I wrote about Linda Yaccarino in a short story called “The Banality of CINO”—CINO being CEO In Name Only. It was a nod to Hannah Arendt’s chilling assessment of Adolf Eichmann’s banal evil. The comparison may sound extreme, but stay with me. Like Eichmann, Yaccarino seemed capable of deluding herself into believing that the rules of success as defined by her organization were the only true morality. Eichmann organized train schedules. Yaccarino organized ad partnerships with a hate speech platform. Both were slavishly devoted to men they considered to be successful. Both were blindly following the amoral logic of their ambition. Both lacked the capacity to see the world from anyone else’s point of view.
In an interview early in her tenure, Linda Yaccarino spouted self-soothing slogans like “It’s a new day at X!” and described working for Musk as “exhilarating to the point of intoxicating”. She never acknowledged the suffering of former head of Twitter security Yael Roth, who was forced into hiding when Elon Musk accused him of being a pedophile.

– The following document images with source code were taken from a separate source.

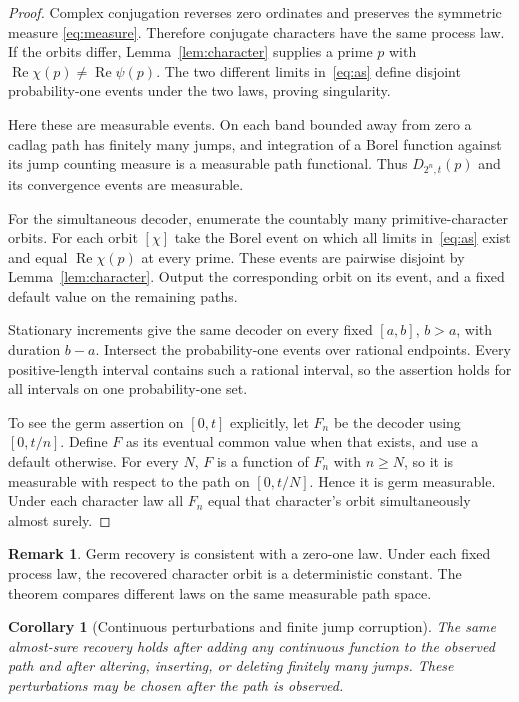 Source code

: \documentclass[11pt]{article}
\newtheorem{corollary}[theorem]{Corollary}
\theoremstyle{definition}
\newtheorem{remark}[theorem]{Remark}
\newcommand{\Rea}{\operatorname{Re}}
\newcommand{\orb}[1]{[#1]}
\begin{document}
\begin{proof}
Complex conjugation reverses zero ordinates and preserves the symmetric measure
\eqref{eq:measure}. Therefore conjugate characters have the same process law.
If the orbits differ, Lemma~\ref{lem:character} supplies a prime $p$ with
$\Rea\chi(p)\ne\Rea\psi(p)$. The two different limits in~\eqref{eq:as}
define disjoint probability-one events under the two laws, proving singularity.

Here these are measurable events. On each band bounded away from zero a
cadlag path has finitely many jumps, and integration of a Borel function against
its jump counting measure is a measurable path functional. Thus
$D_{2^n,t}(p)$ and its convergence events are measurable.

For the simultaneous decoder, enumerate the countably many primitive-character
orbits. For each orbit $\orb\chi$ take the Borel event on which all limits
in~\eqref{eq:as} exist and equal $\Rea\chi(p)$ at every prime. These events are
pairwise disjoint by Lemma~\ref{lem:character}. Output the corresponding orbit
on its event, and a fixed default value on the remaining paths.

Stationary increments give the same decoder on every fixed $[a,b]$, $b>a$,
with duration $b-a$. Intersect the probability-one events over rational
endpoints. Every positive-length interval contains such a rational interval,
so the assertion holds for all intervals on one probability-one set.

To see the germ assertion on $[0,t]$ explicitly, let $F_n$ be the decoder using
$[0,t/n]$. Define $F$ as its eventual common value when that exists, and use a
default otherwise. For every $N$, $F$ is a function of $F_n$ with $n\ge N$,
so it is measurable with respect to the path on $[0,t/N]$. Hence it is germ
measurable. Under each character law all $F_n$ equal that character's orbit
simultaneously almost surely.
\end{proof}

\begin{remark}
Germ recovery is consistent with a zero-one law. Under each fixed process law,
the recovered character orbit is a deterministic constant. The theorem compares
different laws on the same measurable path space.
\end{remark}

\begin{corollary}[Continuous perturbations and finite jump corruption]
\label{cor:robust}
The same almost-sure recovery holds after adding any continuous function to
the observed path and after altering, inserting, or deleting finitely many
jumps. These perturbations may be chosen after the path is observed.
\end{corollary}
\end{document}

When Yaccarino left her high-powered post at NBCUniversal where she managed a team of thousands and $10B in revenue to join the Elon Musk Circus with $0.5B revenue, many were baffled. She wasn’t an obvious fit for Silicon Valley’s frat-boy culture. A polished Madison Avenue executive stepping into the chaos of Musk’s Twitter? It was like sending a librarian into a bar fight. She never fit in. Yaccarino referred to Twitter as “the funniest place on Earth” but never learned how to speak its spiky language. Her tweets read like a cringey HR commentary at a cage match.
But the part that stays with me, the part that saddens me most about the Linda Yaccarino experience, is this: she did it for the title. For the prestige. For the seductive three-letter acronym: CEO. Except she wasn’t a CEO. Not really. She had the nameplate, but not the power. The power always resided with Musk. In the end, she was “layered” when Musk added xAI atop Linda’s X and left her holding a bag filled with Nazi memes, porn, and cratering ad revenue.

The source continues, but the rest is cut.